Ebola Pharmakonzerne bekämpfen die Seuche

Lange zögerte die Industrie, doch nun testet sie erste Impfstoffe gegen die Seuche am Menschen. Positive Nebenwirkung: ein neues, effizientes Herstellverfahren – auch für andere Impfungen.

Am Hamburger Universitätsklinikum testen Forscher zum ersten Mal einen Ebola-Impfstoff an Menschen. Quelle: dpa

Seit vorigem Sommer steht für Hanneke Schuitemaker die Welt kopf. Bis dahin war es die Impfstoff-Forscherin und Virologie-Professorin aus dem niederländischen Leiden gewohnt, mit einer Handvoll Mitarbeitern auszukommen – jedenfalls wenn es um ihr Ebola-Projekt und die Suche nach einem Impfstoff gegen die tödliche Seuche ging.

Das fanden zwar viele Menschen spannend beim US-Pharma- und Konsumgüterkonzern Johnson & Johnson (J&J), der Schuitemakers Arbeitgeber, das Unternehmen Crucell, vor vier Jahren geschluckt hatte. Trotzdem erschien ihnen die Viruserkrankung zu selten, exotisch und vor allem wenig umsatzträchtig. Erst als der Ebola-Ausbruch in Westafrika mehrere Tausend Todesopfer gefordert hatte und außer Kontrolle zu geraten drohte, wurde den Pharmagranden klar, dass ihr Beitrag dringend gefragt war.

Seither ist alles anders: Schuitemakers Ebola-Projekt rangiert nun ganz oben auf der Agenda der Konzernvorstände. Das Team, das die ansteckend tatkräftige Frau jetzt dirigiert, ist auf 150 Köpfe angewachsen. Denn Paulus Stoffels, Forschungschef der J&J-Pharmasparte, wies all seine Abteilungen rund um den Globus an, sämtliche verfügbaren Ressourcen in die Entwicklung des Ebola-Impfstoffs zu stecken.

Nun hat Schuitemaker „mehr von allem“, wie sie sagt: Geld, Forscher und Aufmerksamkeit. Anfang Dezember rief Stoffels höchstpersönlich an und fragte: „Was brauchst du, damit wir noch 2014 mit den klinischen Versuchen am Menschen beginnen können?“

Nicht nur die Manager von J&J haben in Sachen Ebola umgedacht. Nach langem Zögern haben mehrere Unternehmen die Entwicklung von Impfstoffen und Medikamenten endlich in Angriff genommen.
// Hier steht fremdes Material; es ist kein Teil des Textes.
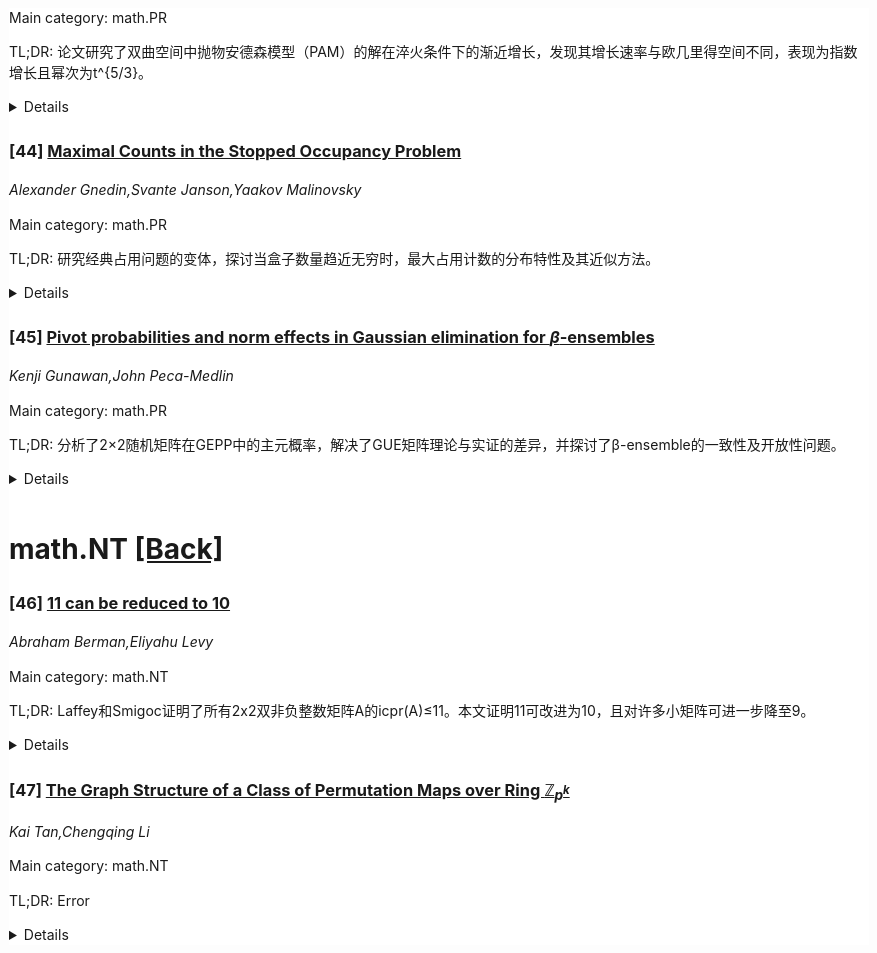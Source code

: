 Main category: math.PR

TL;DR: 论文研究了双曲空间中抛物安德森模型（PAM）的解在淬火条件下的渐近增长，发现其增长速率与欧几里得空间不同，表现为指数增长且幂次为t^{5/3}。


<details><summary>Details</summary></details>


### [44] [Maximal Counts in the Stopped Occupancy Problem](https://arxiv.org/abs/2506.20411)
*Alexander Gnedin,Svante Janson,Yaakov Malinovsky*

Main category: math.PR

TL;DR: 研究经典占用问题的变体，探讨当盒子数量趋近无穷时，最大占用计数的分布特性及其近似方法。


<details><summary>Details</summary></details>


### [45] [Pivot probabilities and norm effects in Gaussian elimination for $β$-ensembles](https://arxiv.org/abs/2506.20470)
*Kenji Gunawan,John Peca-Medlin*

Main category: math.PR

TL;DR: 分析了2×2随机矩阵在GEPP中的主元概率，解决了GUE矩阵理论与实证的差异，并探讨了β-ensemble的一致性及开放性问题。


<details><summary>Details</summary></details>


<div id='math.NT'></div>

# math.NT [[Back]](#toc)

### [46] [11 can be reduced to 10](https://arxiv.org/abs/2506.19868)
*Abraham Berman,Eliyahu Levy*

Main category: math.NT

TL;DR: Laffey和Smigoc证明了所有2x2双非负整数矩阵A的icpr(A)≤11。本文证明11可改进为10，且对许多小矩阵可进一步降至9。


<details><summary>Details</summary></details>


### [47] [The Graph Structure of a Class of Permutation Maps over Ring $\mathbb{Z}_{p^k}$](https://arxiv.org/abs/2506.20118)
*Kai Tan,Chengqing Li*

Main category: math.NT

TL;DR: Error


<details><summary>Details</summary></details>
Weil Pharmaindustrie und Zulassungsbehörden angesichts der dramatischen Lage ausnahmsweise extrem konstruktiv zusammenarbeiten, geht das sogar erstaunlich schnell. Statt jahrelang herumzulaborieren, erproben die Forscher nun schon nach wenigen Monaten erste Therapien und Impfstoffe am Menschen. „Das habe ich so noch nie erlebt“, sagt Schuitemaker.
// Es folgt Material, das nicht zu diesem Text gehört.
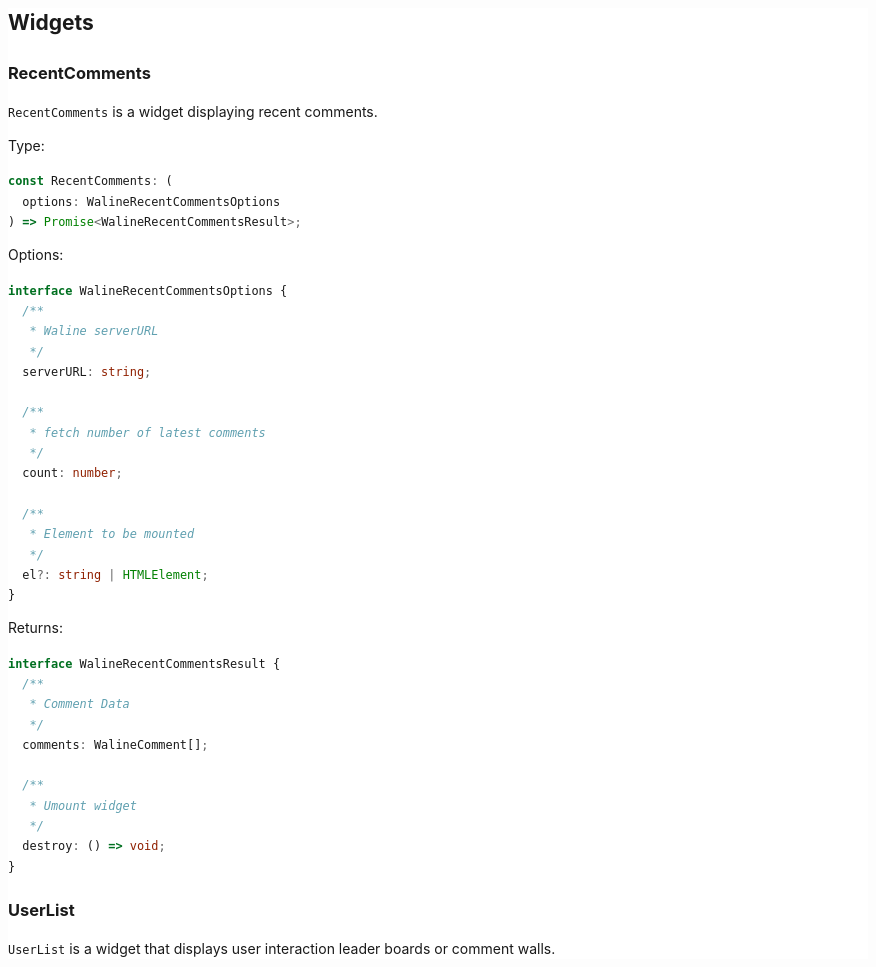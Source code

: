 ## Widgets

### RecentComments

`RecentComments` is a widget displaying recent comments.

Type:

```ts
const RecentComments: (
  options: WalineRecentCommentsOptions
) => Promise<WalineRecentCommentsResult>;
```

Options:

```ts
interface WalineRecentCommentsOptions {
  /**
   * Waline serverURL
   */
  serverURL: string;

  /**
   * fetch number of latest comments
   */
  count: number;

  /**
   * Element to be mounted
   */
  el?: string | HTMLElement;
}
```

Returns:

```ts
interface WalineRecentCommentsResult {
  /**
   * Comment Data
   */
  comments: WalineComment[];

  /**
   * Umount widget
   */
  destroy: () => void;
}
```

### UserList

`UserList` is a widget that displays user interaction leader boards or comment walls.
Das Ganze hat zudem einen sehr positiven Nebeneffekt, weil die Wissenschaftler im Zuge ihres Kampfs gegen Ebola auch neue, sehr effiziente Herstellungsverfahren für Impfstoffe erproben. So produzieren die Zellen, die in Schuitemakers Biotech-Braukesseln – den Fermentern – schwimmen, zehnmal mehr Impfstoff als bisher. Denn gegenüber den aktuell üblichen Zellentypen braucht der neue Kandidat aus Leiden nur sehr wenig Platz. In einem Liter Nährlösung gedeihen so viel mehr der Miniorganismen. Echte Massentierhaltung sozusagen.

Das ist das Ebola-Virus

Wenn sich diese Leistungssteigerung vom Labormaßstab auf die Massenproduktion übertragen lässt, könnten auch andere Impfstoffe etwa gegen Polio oder Grippe um den Faktor zehn günstiger – und schneller – produziert werden.

Drei Kandidaten im Rennen

Besonders bei Ebola drängt die Zeit. Gerade meldete die Weltgesundheitsorganisation (WHO) einen erneuten Anstieg der Todesfälle: Über 8000 Menschen hat das Fieber in Westafrika dahingerafft. Über 19 000 Ebola-Infizierte hat die WHO registriert. Die Dunkelziffer dürfte erheblich höher liegen.

Bereits Erkrankten können nur Medikamente helfen, die gerade entwickelt und erprobt werden. Um aber zu verhindern, dass sich das tödliche Virus weiter in Afrika und möglicherweise über die ganze Welt ausbreitet, müssen Forscher einen Impfstoff finden.